人気の高い職業

職業や職種については各方面で子供や学生そして親を対象に意識調査を実施しています。
ベネッセの学習基本調査(2006年実施)の報告によると「将来就きたい職業はなんですか」という質問に対し「看護師」と答えた人は女子小学生、女子中学生、女子高校生ともに3位内に入っています。
又同じ調査で小学生を対象に国際6都市調査を行なったところ、東京は10位、北京は14位ヘルシンキは15位、ロンドンは13位、ワシントンは9位、ソウルのみが20位以下という結果でした。またクラレが小学1年生の子供を持つ親を対象に「将来就いてほしい職業」について調査を行なったところ1996年から2009年まで常に5位以内にランクされていました。

これらの結果から看護師という職業は子供にも親にも、日本でも海外でも人気の高い職業と言えます。それではいつ頃から看護師を目指すようになったのでしょうか。
2006年経済産業省が行なった「進路選択に関する振返り調査」によると、大学での専攻分野を意識した時期は、女子の理系が最も早く、男子の文系が最も遅い、と言う結果でした。
なかでも、医歯薬看護系統に進学した女子は特に意識し始めるのが早いようです。「中学生のころ」が24.6%で比率が高く、「高校1年生」までに半数以上が意識しています。
また報告書にとると、意識した時期が早いほど「将来の仕事に役立つ勉強がしたいから」や「専門的な研究がしたいから」「資格や免許を取得したいから」などの理由が多く、将来を見据えた進路決定をしているのが分かります。
大学に進学する学生の場合は、受験の際に学部・専攻は選択するが、将来の職業までは意識しないので、おおよそ大学3年生の頃に就職活動をする時に考えることになります。

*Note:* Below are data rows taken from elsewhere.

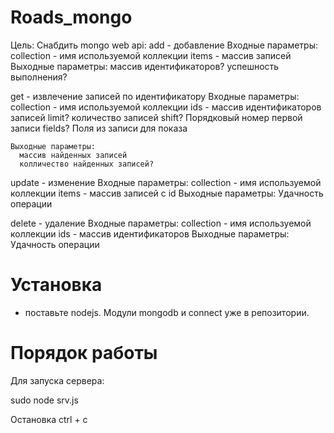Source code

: Roads_mongo
==========

Цель: Снабдить mongo web api: 
add - добавление
    Входные параметры:
      collection - имя используемой коллекции
      items - массив записей
    Выходные параметры:
      массив идентификаторов? 
      успешность выполнения?

get - извлечение записей по идентификатору
    Входные параметры:
      collection - имя используемой коллекции
      ids - массив идентификаторов записей
      limit?  количество записей
      shift?  Порядковый номер первой записи
      fields? Поля из записи для показа
      
    Выходные параметры:
      массив найденных записей
      колличество найденных записей?
  
update - изменение
    Входные параметры:
      collection - имя используемой коллекции
      items - массив записей с id 
    Выходные параметры:
      Удачность операции

delete - удаление
    Входные параметры:
      collection - имя используемой коллекции
      ids - массив идентификаторов
    Выходные параметры:
      Удачность операции

Установка
==========
- поставьте nodejs. Модули mongodb и connect уже в репозитории.

Порядок работы
==========

Для запуска сервера:

sudo node srv.js

Остановка ctrl + c
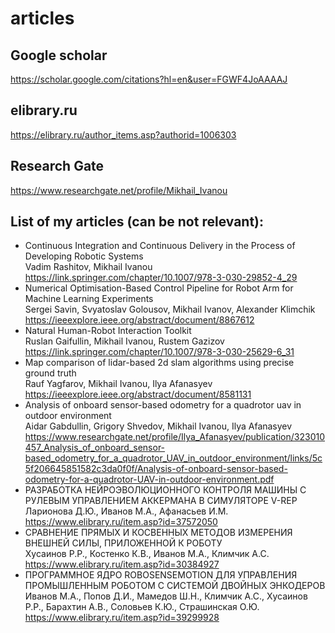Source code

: # articles

## Google scholar
https://scholar.google.com/citations?hl=en&user=FGWF4JoAAAAJ

## elibrary.ru
https://elibrary.ru/author_items.asp?authorid=1006303

## Research Gate
https://www.researchgate.net/profile/Mikhail_Ivanou

## List of my articles (can be not relevant):

- Continuous Integration and Continuous Delivery in the Process of Developing Robotic Systems  
Vadim Rashitov, Mikhail Ivanou  
https://link.springer.com/chapter/10.1007/978-3-030-29852-4_29
- Numerical Optimisation-Based Control Pipeline for Robot Arm for Machine Learning Experiments  
Sergei Savin, Svyatoslav Golousov, Mikhail Ivanov, Alexander Klimchik  
https://ieeexplore.ieee.org/abstract/document/8867612
- Natural Human-Robot Interaction Toolkit  
Ruslan Gaifullin, Mikhail Ivanou, Rustem Gazizov  
https://link.springer.com/chapter/10.1007/978-3-030-25629-6_31
- Map comparison of lidar-based 2d slam algorithms using precise ground truth  
Rauf Yagfarov, Mikhail Ivanou, Ilya Afanasyev  
https://ieeexplore.ieee.org/abstract/document/8581131
- Analysis of onboard sensor-based odometry for a quadrotor uav in outdoor environment  
Aidar Gabdullin, Grigory Shvedov, Mikhail Ivanou, Ilya Afanasyev  
https://www.researchgate.net/profile/Ilya_Afanasyev/publication/323010457_Analysis_of_onboard_sensor-based_odometry_for_a_quadrotor_UAV_in_outdoor_environment/links/5c5f206645851582c3da0f0f/Analysis-of-onboard-sensor-based-odometry-for-a-quadrotor-UAV-in-outdoor-environment.pdf
- РАЗРАБОТКА НЕЙРОЭВОЛЮЦИОННОГО КОНТРОЛЯ МАШИНЫ С РУЛЕВЫМ УПРАВЛЕНИЕМ АККЕРМАНА В СИМУЛЯТОРЕ V-REP  
Ларионова Д.Ю., Иванов М.А., Афанасьев И.М.  
https://www.elibrary.ru/item.asp?id=37572050
- СРАВНЕНИЕ ПРЯМЫХ И КОСВЕННЫХ МЕТОДОВ ИЗМЕРЕНИЯ ВНЕШНЕЙ СИЛЫ, ПРИЛОЖЕННОЙ К РОБОТУ  
Хусаинов Р.Р., Костенко К.В., Иванов М.А., Климчик А.С.  
https://www.elibrary.ru/item.asp?id=30384927
- ПРОГРАММНОЕ ЯДРО ROBOSENSEMOTION ДЛЯ УПРАВЛЕНИЯ ПРОМЫШЛЕННЫМ РОБОТОМ С СИСТЕМОЙ ДВОЙНЫХ ЭНКОДЕРОВ  
Иванов М.А., Попов Д.И., Мамедов Ш.Н., Климчик А.С., Хусаинов Р.Р., Барахтин А.В., Соловьев К.Ю., Страшинская О.Ю.  
https://www.elibrary.ru/item.asp?id=39299928


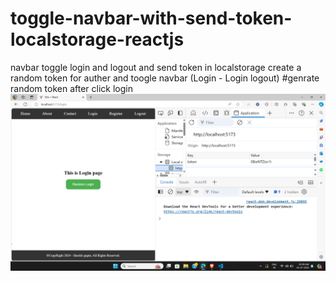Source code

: # toggle-navbar-with-send-token-localstorage-reactjs
navbar toggle login and logout and send token in localstorage 
create a random token for auther and toogle navbar (Login - Login logout)
#genrate random token after click login 
<img src="./screenshotimg/genratetoken.png" alt="">
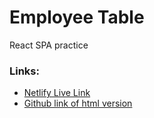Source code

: # Employee Table
React SPA practice

### Links:
- [Netlify Live Link](https://quiet-marzipan-ebf5cb.netlify.app/)
- [Github link of html version](https://github.com/fxcircus/employee-table/blob/main/src/index.js)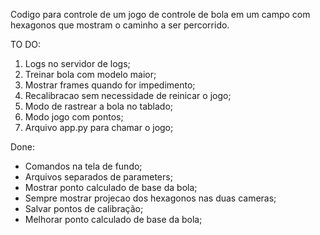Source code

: Codigo para controle de um jogo de controle de bola em um campo com hexagonos que mostram o caminho a ser percorrido.


TO DO:
1. Logs no servidor de logs;
2. Treinar bola com modelo maior;
3. Mostrar frames quando for impedimento;
4. Recalibracao sem necessidade de reinicar o jogo; 
5. Modo de rastrear a bola no tablado;
6. Modo jogo com pontos;
7. Arquivo app.py para chamar o jogo;

Done:

* Comandos na tela de fundo;
* Arquivos separados de parameters;
* Mostrar ponto calculado de base da bola;
* Sempre mostrar projecao dos hexagonos nas duas cameras;
* Salvar pontos de calibração;
* Melhorar ponto calculado de base da bola;
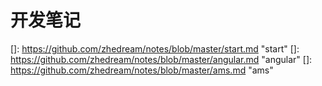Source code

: # 开发笔记

[]: https://github.com/zhedream/notes/blob/master/start.md	"start"
[]: https://github.com/zhedream/notes/blob/master/angular.md	"angular"
[]: https://github.com/zhedream/notes/blob/master/ams.md	"ams"


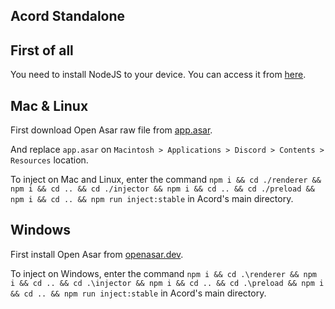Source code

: ## Acord Standalone

## First of all

You need to install NodeJS to your device. You can access it from [here](https://nodejs.org/).

## Mac & Linux

First download Open Asar raw file from [app.asar](https://github.com/GooseMod/OpenAsar/releases/download/nightly/app.asar).

And replace `app.asar` on `Macintosh > Applications > Discord > Contents > Resources` location.

To inject on Mac and Linux, enter the command `npm i && cd ./renderer && npm i && cd .. && cd ./injector && npm i && cd .. && cd ./preload && npm i && cd .. && npm run inject:stable` in Acord's main directory.

## Windows

First install Open Asar from [openasar.dev](https://openasar.dev/).

To inject on Windows, enter the command `npm i && cd .\renderer && npm i && cd .. && cd .\injector && npm i && cd .. && cd .\preload && npm i && cd .. && npm run inject:stable` in Acord's main directory.
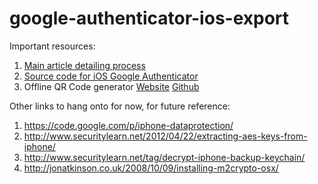 # google-authenticator-ios-export

Important resources:

1. [Main article detailing process](http://dpron.com/trying-to-extract-google-authenticator-keys-from-ios-backups/)
2. [Source code for iOS Google Authenticator](https://github.com/google/google-authenticator)
3. Offline QR Code generator [Website](http://fukuchi.org/works/qrencode/index.html.en) [Github](https://github.com/fukuchi/libqrencode)

Other links to hang onto for now, for future reference:

1. https://code.google.com/p/iphone-dataprotection/
2. http://www.securitylearn.net/2012/04/22/extracting-aes-keys-from-iphone/
3. http://www.securitylearn.net/tag/decrypt-iphone-backup-keychain/
4. http://jonatkinson.co.uk/2008/10/09/installing-m2crypto-osx/

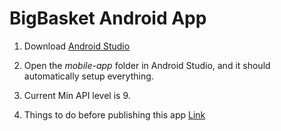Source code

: BigBasket Android App
==========

1. Download [Android Studio](https://developer.android.com/sdk/installing/studio.html)

2. Open the *mobile-app* folder in Android Studio, and it should automatically setup everything.

3. Current Min API level is 9.

4. Things to do before publishing this app [Link](https://github.com/codepath/android_guides/wiki/Publishing-to-the-Play-Store---Android-Studio-users)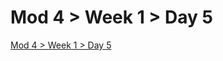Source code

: # Mod 4 > Week 1 > Day 5

[Mod 4 > Week 1 > Day 5](https://whitehatlearningproducts.github.io/swe/mod4/wk1/day5.html)
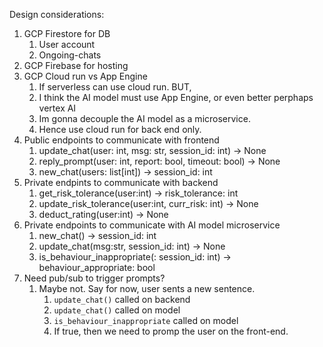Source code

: Design considerations:

1. GCP Firestore for DB
   1. User account
   2. Ongoing-chats
2. GCP Firebase for hosting
3. GCP Cloud run vs App Engine
   1. If serverless can use cloud run. BUT,
   2. I think the AI model must use App Engine, or even better perphaps vertex AI
   3. Im gonna decouple the AI model as a microservice.
   4. Hence use cloud run for back end only.
4. Public endpoints to communicate with frontend
   1. update_chat(user: int, msg: str, session_id: int) -> None
   2. reply_prompt(user: int, report: bool, timeout: bool) -> None
   3. new_chat(users: list[int]) -> session_id: int
5. Private endpints to communicate with backend
   1. get_risk_tolerance(user:int) -> risk_tolerance: int
   2. update_risk_tolerance(user:int, curr_risk: int) -> None
   3. deduct_rating(user:int) -> None
6. Private endpoints to communicate with AI model microservice
   1. new_chat() -> session_id: int
   2. update_chat(msg:str, session_id: int) -> None
   3. is_behaviour_inappropriate(: session_id: int) -> behaviour_appropriate: bool
7. Need pub/sub to trigger prompts?
   1. Maybe not. Say for now, user sents a new sentence.
      1. `update_chat()` called on backend
      2. `update_chat()` called on model
      3. `is_behaviour_inappropriate` called on model
      4. If true, then we need to promp the user on the front-end.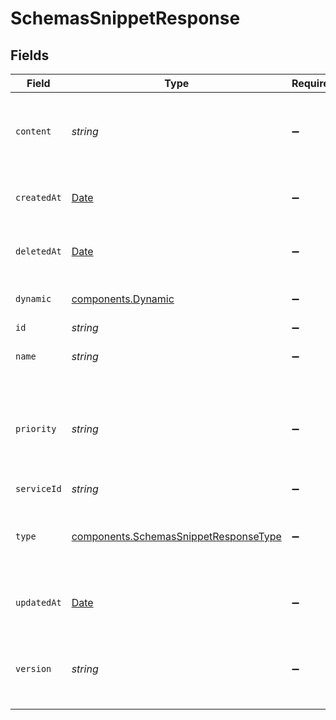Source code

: # SchemasSnippetResponse


## Fields

| Field                                                                                                 | Type                                                                                                  | Required                                                                                              | Description                                                                                           | Example                                                                                               |
| ----------------------------------------------------------------------------------------------------- | ----------------------------------------------------------------------------------------------------- | ----------------------------------------------------------------------------------------------------- | ----------------------------------------------------------------------------------------------------- | ----------------------------------------------------------------------------------------------------- |
| `content`                                                                                             | *string*                                                                                              | :heavy_minus_sign:                                                                                    | The VCL code that specifies exactly what the snippet does.                                            |                                                                                                       |
| `createdAt`                                                                                           | [Date](https://developer.mozilla.org/en-US/docs/Web/JavaScript/Reference/Global_Objects/Date)         | :heavy_minus_sign:                                                                                    | Date and time in ISO 8601 format.                                                                     | 2020-04-09 18:14:30 +0000 UTC                                                                         |
| `deletedAt`                                                                                           | [Date](https://developer.mozilla.org/en-US/docs/Web/JavaScript/Reference/Global_Objects/Date)         | :heavy_minus_sign:                                                                                    | Date and time in ISO 8601 format.                                                                     | 2020-04-09 18:14:30 +0000 UTC                                                                         |
| `dynamic`                                                                                             | [components.Dynamic](../../../sdk/models/components/dynamic.md)                                       | :heavy_minus_sign:                                                                                    | Sets the snippet version.                                                                             |                                                                                                       |
| `id`                                                                                                  | *string*                                                                                              | :heavy_minus_sign:                                                                                    | N/A                                                                                                   | 62Yd1WfiCBPENLloXfXmlO                                                                                |
| `name`                                                                                                | *string*                                                                                              | :heavy_minus_sign:                                                                                    | The name for the snippet.                                                                             | test-snippet                                                                                          |
| `priority`                                                                                            | *string*                                                                                              | :heavy_minus_sign:                                                                                    | Priority determines execution order. Lower numbers execute first.                                     | 10                                                                                                    |
| `serviceId`                                                                                           | *string*                                                                                              | :heavy_minus_sign:                                                                                    | N/A                                                                                                   | SU1Z0isxPaozGVKXdv0eY                                                                                 |
| `type`                                                                                                | [components.SchemasSnippetResponseType](../../../sdk/models/components/schemassnippetresponsetype.md) | :heavy_minus_sign:                                                                                    | The location in generated VCL where the snippet should be placed.                                     |                                                                                                       |
| `updatedAt`                                                                                           | [Date](https://developer.mozilla.org/en-US/docs/Web/JavaScript/Reference/Global_Objects/Date)         | :heavy_minus_sign:                                                                                    | Date and time in ISO 8601 format.                                                                     | 2020-04-09 18:14:30 +0000 UTC                                                                         |
| `version`                                                                                             | *string*                                                                                              | :heavy_minus_sign:                                                                                    | String representing the number identifying a version of the service.                                  |                                                                                                       |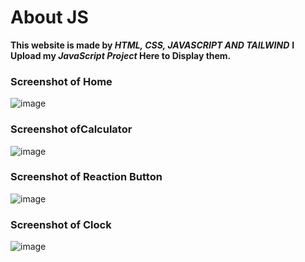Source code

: # About JS 
**This website is made by _HTML, CSS, JAVASCRIPT AND TAILWIND_**
**I Upload my _JavaScript_ _Project_ Here to Display them.**
### Screenshot of Home
![image](https://user-images.githubusercontent.com/68294675/99878464-887c5e80-2c2b-11eb-9bd5-4acfb2c5e6bd.png)
### Screenshot ofCalculator 
![image](https://user-images.githubusercontent.com/68294675/99878508-ea3cc880-2c2b-11eb-9b4d-4246d1a3bb56.png)
### Screenshot of Reaction Button
![image](https://user-images.githubusercontent.com/68294675/99878533-1eb08480-2c2c-11eb-90a8-596c267c0780.png)
### Screenshot of Clock
![image](https://user-images.githubusercontent.com/68294675/99878538-296b1980-2c2c-11eb-9bf6-566fc30fb83e.png)
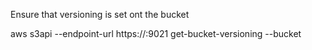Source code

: Ensure that versioning is set ont the bucket

aws s3api --endpoint-url https://<s3 location>:9021 get-bucket-versioning --bucket <bucket-name>
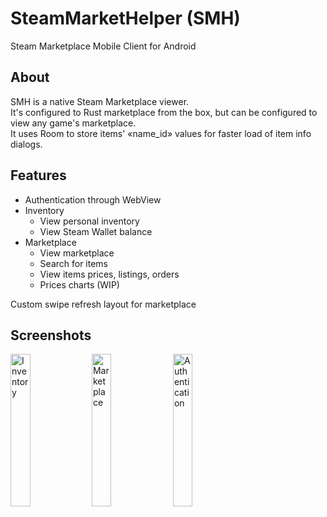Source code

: # SteamMarketHelper (SMH)
Steam Marketplace Mobile Client for Android

## About
SMH is a native Steam Marketplace viewer.\
It's configured to Rust marketplace from the box, but can be configured to view any game's marketplace.\
It uses Room to store items' «name_id» values for faster load of item info dialogs.

## Features
- Authentication through WebView
- Inventory
  - View personal inventory
  - View Steam Wallet balance
- Marketplace
  - View marketplace
  - Search for items
  - View items prices, listings, orders
  - Prices charts (WIP)
  
Custom swipe refresh layout for marketplace

## Screenshots
<img src="https://i.imgur.com/PcUhjtc.png" alt="Inventory" width="25%" height="25%"> <img src="https://imgur.com/wk53cmv.png" alt="Marketplace" width="25%" height="25%"> <img src="https://imgur.com/aQpACtE.png" alt="Authentication" width="25%" height="25%">

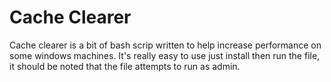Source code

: # Cache Clearer
Cache clearer is a bit of bash scrip written to help increase performance on some windows machines. 
It's really easy to use just install then run the file, it should be noted that the file attempts to run as admin.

一方、看護師の場合、専門課程を有する教育機関例えば看護専門学校や看護大学、短大などの就学が必要なので、最短でも高校在学中に看護師という職業を選択することになります。
 

 看護師を目指した動機

リクルートが行なった「看護師100人調査」によると看護師になった理由として次のような内容があげらています。
  ●交通事に遭って看護師さんの世話になった。
  ●資格取得により自立できる職業である。
  ●母親が看護師でその働く姿に同調した。
  ●売り手市場でリストラも無く収入もまずまずだから。
  ●育児後、社会復帰がしやすい。

ところが実際、看護師になってみると「仕事にやりがいは感じるが、不満もある」という人が過半数を占め、理想と現実にギャップがあることも否定できません。不満の内容として、労働条件の過酷さ(夜勤や不規則なシフトなど)、人間関係の難しさなどがあげられており、これは又転職の動機にもなって います。

このような状況においても国家試験に合格し、人の役に立ちたいとの崇高な動機をもって晴れて看護師となり、達成感と使命感をもって日々業務に邁進している看護師さんが大勢います。看護師不足が叫ばれる昨今、学生の頃の志望動機や今のやりがいが失われないような労働環境づくりが大切なのではないでしょうか。